Automated Stringer Detection Boosts Drilling Efficiency With Less Downtime
An automated detection application helped identify stringers early for an operator of a mature field in the North Sea while drilling multilateral wells through reservoir sections containing hard calcite stringers interspersed in sand formations with low unconfined compressive strength. The application guided drilling decisions that minimized invisible lost time and shortened the time to target depth.
Horizontal drilling has evolved over decades to become a trusted well construction technique in mature oil-producing regions. However, many challenges remain in geologically complex drilling environments.
One challenging drilling scenario arises when the drill bit encounters hard stringers interbedded within softer formations like sandstone. The sudden change in rock mechanics in moving from the formation to the stringer often results in deflection of the drill bit and a deviation in the well path known as a dogleg.
The rapid directional changes caused by doglegs lower drilling efficiency by moving the drilling assembly off its planned path, and sometimes, out of the desired reservoir zone. The static loads generated in a dogleg can damage the bottomhole assembly (BHA) and lead to premature bit wear, shortened run life, higher maintenance costs, and more trips downhole. The curved path also increases the risk of stuck casing or completions strings, which can prevent the well from being completed to planned target depth (TD).
An operator of a mature field in the North Sea faced such challenges while drilling multilateral wells through reservoir sections containing hard calcite stringers interspersed in sand formations with low unconfined compressive strength. The operator aimed to keep its lifting costs low by increasing the gross rate of penetration (ROP) through these sections.
But the doglegs created at each stringer often required pulling back to perform a costly, time‑consuming reaming operation to smooth out the well path and allow drilling to continue to TD. On average, the operator amassed 2.7 hours of invisible lost time (ILT) on reaming for every 3,300 ft (1000 m) drilled and achieved significantly lower gross ROP—both of which increased the operator’s per-well lifting costs above plan.
Working with the operator, Baker Hughes developed an automated stringer detection service that would identify stringers earlier than previously possible to minimize local doglegs, reduce reaming time, and efficiently deliver wells to plan.
Developing an Early-Warning Stringer Detection Service
With operator input, the service provider developed an automated service that provided reliable, consistent, and early stringer detection to guide fast corrective action. The service includes an automated stringer-detection module embedded in an advanced measurement-while-drilling (MWD) sensor sub. The sub contains several dynamic sensors that collect a range of vibration and load measurements. The detection module uses a physics-based algorithm that combines two MWD measurements—tangential acceleration and dynamic torque at the bit—to calculate a value for high-frequency torsional oscillation (HFTO) in the BHA.

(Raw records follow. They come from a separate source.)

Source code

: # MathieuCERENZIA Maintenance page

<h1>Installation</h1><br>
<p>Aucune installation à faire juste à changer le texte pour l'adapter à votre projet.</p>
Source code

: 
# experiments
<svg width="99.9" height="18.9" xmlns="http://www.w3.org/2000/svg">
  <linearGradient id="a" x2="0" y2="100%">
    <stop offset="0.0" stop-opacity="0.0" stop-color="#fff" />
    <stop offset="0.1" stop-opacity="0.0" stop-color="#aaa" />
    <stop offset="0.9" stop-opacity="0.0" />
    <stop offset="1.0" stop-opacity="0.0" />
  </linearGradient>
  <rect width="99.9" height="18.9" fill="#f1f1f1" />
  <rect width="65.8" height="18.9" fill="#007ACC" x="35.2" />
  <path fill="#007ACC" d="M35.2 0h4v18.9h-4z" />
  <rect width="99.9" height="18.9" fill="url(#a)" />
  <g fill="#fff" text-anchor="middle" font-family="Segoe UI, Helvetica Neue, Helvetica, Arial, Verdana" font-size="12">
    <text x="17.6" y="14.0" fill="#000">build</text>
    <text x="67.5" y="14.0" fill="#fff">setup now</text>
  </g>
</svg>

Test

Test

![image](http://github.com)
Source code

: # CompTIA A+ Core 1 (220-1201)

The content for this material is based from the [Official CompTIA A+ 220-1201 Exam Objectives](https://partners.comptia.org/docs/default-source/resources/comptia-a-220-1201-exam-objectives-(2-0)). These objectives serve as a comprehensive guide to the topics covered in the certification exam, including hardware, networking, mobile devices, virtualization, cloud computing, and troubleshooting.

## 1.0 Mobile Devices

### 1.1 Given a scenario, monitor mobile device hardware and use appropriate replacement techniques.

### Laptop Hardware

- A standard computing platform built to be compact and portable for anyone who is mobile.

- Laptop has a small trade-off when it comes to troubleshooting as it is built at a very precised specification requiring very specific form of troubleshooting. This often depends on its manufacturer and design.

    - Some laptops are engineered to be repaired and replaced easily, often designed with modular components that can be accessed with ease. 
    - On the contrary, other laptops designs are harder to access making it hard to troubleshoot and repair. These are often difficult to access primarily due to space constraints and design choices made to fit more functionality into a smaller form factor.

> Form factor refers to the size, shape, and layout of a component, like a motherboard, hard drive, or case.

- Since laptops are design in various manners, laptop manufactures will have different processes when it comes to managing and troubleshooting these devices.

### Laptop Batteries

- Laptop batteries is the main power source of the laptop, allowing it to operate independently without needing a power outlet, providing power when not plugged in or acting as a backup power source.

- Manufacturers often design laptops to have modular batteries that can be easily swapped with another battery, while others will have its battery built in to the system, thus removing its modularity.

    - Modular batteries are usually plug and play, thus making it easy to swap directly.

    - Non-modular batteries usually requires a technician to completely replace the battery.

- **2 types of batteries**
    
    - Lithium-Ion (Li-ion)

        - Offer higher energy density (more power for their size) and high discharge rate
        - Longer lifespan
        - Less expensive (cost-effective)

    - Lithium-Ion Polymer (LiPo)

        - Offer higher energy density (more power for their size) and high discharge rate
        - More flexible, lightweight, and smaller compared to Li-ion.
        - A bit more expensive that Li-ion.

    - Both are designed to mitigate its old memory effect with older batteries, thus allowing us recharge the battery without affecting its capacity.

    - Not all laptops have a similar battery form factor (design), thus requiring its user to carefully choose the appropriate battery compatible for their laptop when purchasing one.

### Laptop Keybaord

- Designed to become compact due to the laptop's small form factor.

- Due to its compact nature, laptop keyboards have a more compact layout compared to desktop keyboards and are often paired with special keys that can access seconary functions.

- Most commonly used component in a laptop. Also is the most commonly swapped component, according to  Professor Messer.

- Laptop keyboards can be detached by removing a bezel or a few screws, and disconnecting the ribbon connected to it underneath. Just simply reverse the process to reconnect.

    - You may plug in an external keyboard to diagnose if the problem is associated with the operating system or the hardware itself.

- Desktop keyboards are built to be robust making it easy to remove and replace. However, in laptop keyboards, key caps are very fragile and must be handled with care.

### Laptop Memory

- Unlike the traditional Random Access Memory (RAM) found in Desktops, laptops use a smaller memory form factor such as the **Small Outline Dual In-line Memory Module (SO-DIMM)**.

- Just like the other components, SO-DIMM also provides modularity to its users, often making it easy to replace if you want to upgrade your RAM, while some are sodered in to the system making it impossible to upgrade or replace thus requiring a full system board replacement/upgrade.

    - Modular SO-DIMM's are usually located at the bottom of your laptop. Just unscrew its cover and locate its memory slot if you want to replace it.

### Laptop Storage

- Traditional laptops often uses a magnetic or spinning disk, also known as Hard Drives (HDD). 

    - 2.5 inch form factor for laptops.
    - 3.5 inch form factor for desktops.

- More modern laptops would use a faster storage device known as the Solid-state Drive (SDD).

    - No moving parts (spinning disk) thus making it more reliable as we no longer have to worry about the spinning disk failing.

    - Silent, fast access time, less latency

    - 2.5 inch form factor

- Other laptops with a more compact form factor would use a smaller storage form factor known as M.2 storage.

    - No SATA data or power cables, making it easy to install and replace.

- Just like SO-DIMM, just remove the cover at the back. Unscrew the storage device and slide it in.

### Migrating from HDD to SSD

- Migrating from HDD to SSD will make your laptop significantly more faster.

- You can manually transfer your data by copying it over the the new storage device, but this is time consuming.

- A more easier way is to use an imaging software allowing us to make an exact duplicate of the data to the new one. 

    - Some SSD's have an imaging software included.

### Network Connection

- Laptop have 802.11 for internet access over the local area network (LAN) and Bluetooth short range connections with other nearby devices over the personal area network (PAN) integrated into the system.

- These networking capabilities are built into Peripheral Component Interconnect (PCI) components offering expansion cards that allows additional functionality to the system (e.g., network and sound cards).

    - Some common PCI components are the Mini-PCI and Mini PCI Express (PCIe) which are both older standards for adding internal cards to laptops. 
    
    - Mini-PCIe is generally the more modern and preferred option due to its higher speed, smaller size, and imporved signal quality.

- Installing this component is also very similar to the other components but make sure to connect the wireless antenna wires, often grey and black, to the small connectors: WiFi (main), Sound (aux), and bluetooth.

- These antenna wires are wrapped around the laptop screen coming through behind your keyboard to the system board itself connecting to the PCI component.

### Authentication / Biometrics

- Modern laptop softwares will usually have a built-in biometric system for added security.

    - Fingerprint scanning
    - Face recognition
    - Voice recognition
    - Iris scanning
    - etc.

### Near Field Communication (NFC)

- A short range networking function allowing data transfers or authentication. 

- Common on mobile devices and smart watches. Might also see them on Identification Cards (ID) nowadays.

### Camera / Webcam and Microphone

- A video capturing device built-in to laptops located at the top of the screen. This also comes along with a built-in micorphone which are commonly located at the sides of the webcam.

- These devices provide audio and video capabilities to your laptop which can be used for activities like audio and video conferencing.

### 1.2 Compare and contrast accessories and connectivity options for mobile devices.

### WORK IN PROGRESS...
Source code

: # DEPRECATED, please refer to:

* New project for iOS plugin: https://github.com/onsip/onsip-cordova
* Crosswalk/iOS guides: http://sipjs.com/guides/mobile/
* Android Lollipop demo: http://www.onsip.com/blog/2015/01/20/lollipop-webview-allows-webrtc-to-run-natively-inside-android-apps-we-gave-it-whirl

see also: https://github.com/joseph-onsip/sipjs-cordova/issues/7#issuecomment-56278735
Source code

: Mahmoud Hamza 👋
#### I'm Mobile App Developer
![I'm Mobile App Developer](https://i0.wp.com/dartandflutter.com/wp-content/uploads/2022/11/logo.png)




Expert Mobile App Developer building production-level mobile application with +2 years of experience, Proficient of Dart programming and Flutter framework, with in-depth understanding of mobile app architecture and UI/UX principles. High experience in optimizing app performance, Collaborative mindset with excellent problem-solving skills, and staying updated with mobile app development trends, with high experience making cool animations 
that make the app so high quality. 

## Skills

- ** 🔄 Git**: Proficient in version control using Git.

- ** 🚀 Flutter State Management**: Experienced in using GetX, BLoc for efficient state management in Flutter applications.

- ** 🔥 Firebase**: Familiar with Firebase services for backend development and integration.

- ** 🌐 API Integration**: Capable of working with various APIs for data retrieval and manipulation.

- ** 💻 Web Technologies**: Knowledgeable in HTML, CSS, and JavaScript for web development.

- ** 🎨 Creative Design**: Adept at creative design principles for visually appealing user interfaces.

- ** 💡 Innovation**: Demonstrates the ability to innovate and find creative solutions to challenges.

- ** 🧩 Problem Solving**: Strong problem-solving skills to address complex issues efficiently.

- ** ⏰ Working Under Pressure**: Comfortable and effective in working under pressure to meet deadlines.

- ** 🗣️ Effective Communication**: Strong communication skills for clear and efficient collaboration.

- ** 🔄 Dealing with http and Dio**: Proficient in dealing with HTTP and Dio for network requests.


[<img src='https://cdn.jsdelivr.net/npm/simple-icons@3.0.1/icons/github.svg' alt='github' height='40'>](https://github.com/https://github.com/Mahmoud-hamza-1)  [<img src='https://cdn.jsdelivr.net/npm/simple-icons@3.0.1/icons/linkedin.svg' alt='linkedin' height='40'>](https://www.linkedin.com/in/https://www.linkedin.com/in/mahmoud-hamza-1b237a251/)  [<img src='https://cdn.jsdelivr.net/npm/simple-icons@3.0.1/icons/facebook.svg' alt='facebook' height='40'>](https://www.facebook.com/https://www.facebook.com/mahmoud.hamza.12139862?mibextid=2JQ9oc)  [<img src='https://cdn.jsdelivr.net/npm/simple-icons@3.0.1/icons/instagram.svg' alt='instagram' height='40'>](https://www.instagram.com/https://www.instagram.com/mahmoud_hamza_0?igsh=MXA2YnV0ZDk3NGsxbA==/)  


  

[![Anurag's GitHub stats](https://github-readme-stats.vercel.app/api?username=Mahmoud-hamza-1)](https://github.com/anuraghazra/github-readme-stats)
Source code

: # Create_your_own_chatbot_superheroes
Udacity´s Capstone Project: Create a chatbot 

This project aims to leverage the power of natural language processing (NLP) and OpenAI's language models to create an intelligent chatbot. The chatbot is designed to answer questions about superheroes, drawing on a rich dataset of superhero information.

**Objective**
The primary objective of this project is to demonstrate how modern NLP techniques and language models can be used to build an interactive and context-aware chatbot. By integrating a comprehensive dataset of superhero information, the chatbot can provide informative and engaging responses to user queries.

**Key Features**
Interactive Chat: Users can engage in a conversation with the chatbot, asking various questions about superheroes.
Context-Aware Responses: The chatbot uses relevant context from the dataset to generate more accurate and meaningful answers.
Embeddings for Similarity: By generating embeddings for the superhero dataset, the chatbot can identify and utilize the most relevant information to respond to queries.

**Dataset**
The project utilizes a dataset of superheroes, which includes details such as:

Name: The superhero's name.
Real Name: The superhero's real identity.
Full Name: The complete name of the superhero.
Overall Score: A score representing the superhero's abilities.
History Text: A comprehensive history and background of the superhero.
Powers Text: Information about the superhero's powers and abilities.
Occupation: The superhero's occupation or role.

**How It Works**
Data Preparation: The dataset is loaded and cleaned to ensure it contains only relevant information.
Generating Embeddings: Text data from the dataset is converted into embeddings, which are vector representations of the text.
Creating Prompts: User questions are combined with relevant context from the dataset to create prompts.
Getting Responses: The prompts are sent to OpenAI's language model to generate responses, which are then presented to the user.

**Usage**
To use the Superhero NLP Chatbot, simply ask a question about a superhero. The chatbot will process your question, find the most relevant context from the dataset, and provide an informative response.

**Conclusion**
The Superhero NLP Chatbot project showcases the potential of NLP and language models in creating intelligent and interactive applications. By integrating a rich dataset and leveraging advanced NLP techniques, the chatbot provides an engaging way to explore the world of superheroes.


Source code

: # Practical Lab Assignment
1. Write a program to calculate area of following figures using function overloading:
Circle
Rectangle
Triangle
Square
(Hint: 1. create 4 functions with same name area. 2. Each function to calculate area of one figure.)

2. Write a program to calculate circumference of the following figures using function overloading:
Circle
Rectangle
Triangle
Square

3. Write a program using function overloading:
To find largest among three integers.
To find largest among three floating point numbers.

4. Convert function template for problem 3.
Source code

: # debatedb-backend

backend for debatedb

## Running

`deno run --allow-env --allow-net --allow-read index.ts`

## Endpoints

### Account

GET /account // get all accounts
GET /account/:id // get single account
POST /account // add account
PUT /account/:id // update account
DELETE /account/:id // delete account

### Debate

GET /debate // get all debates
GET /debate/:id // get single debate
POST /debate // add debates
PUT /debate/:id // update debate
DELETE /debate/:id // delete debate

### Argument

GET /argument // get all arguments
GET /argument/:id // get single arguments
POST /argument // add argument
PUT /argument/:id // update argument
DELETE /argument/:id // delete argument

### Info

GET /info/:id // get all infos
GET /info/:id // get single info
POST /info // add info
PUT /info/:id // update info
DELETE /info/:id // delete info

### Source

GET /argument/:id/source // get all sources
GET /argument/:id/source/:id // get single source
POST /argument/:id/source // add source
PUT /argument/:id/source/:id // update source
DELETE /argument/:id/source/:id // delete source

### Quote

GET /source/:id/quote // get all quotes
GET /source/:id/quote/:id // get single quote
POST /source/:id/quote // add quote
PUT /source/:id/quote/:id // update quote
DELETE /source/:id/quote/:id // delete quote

HFTOs are torsional vibrations with frequencies between 50 Hz and 450 Hz that only occur during bit-rock interactions in hard formations. The distinct change in HFTO response during the transition from soft formations to hard formations makes it a leading indicator for detecting stringers in real time during drilling.
Other indicators traditionally used for stringer detection, including weight on bit (WOB) and downhole bending moment, are influenced by changes in well trajectory and drilling parameters at surface. As a result, an overlap often exists in the data distribution of these parameters between the formation and a stringer (Fig. 1). Tangential acceleration and dynamic torque, the leading parameters influencing HFTO, are not influenced by such changes. As Fig. 1 shows, the distribution of tangential acceleration shows a clear separation between soft and hard formations.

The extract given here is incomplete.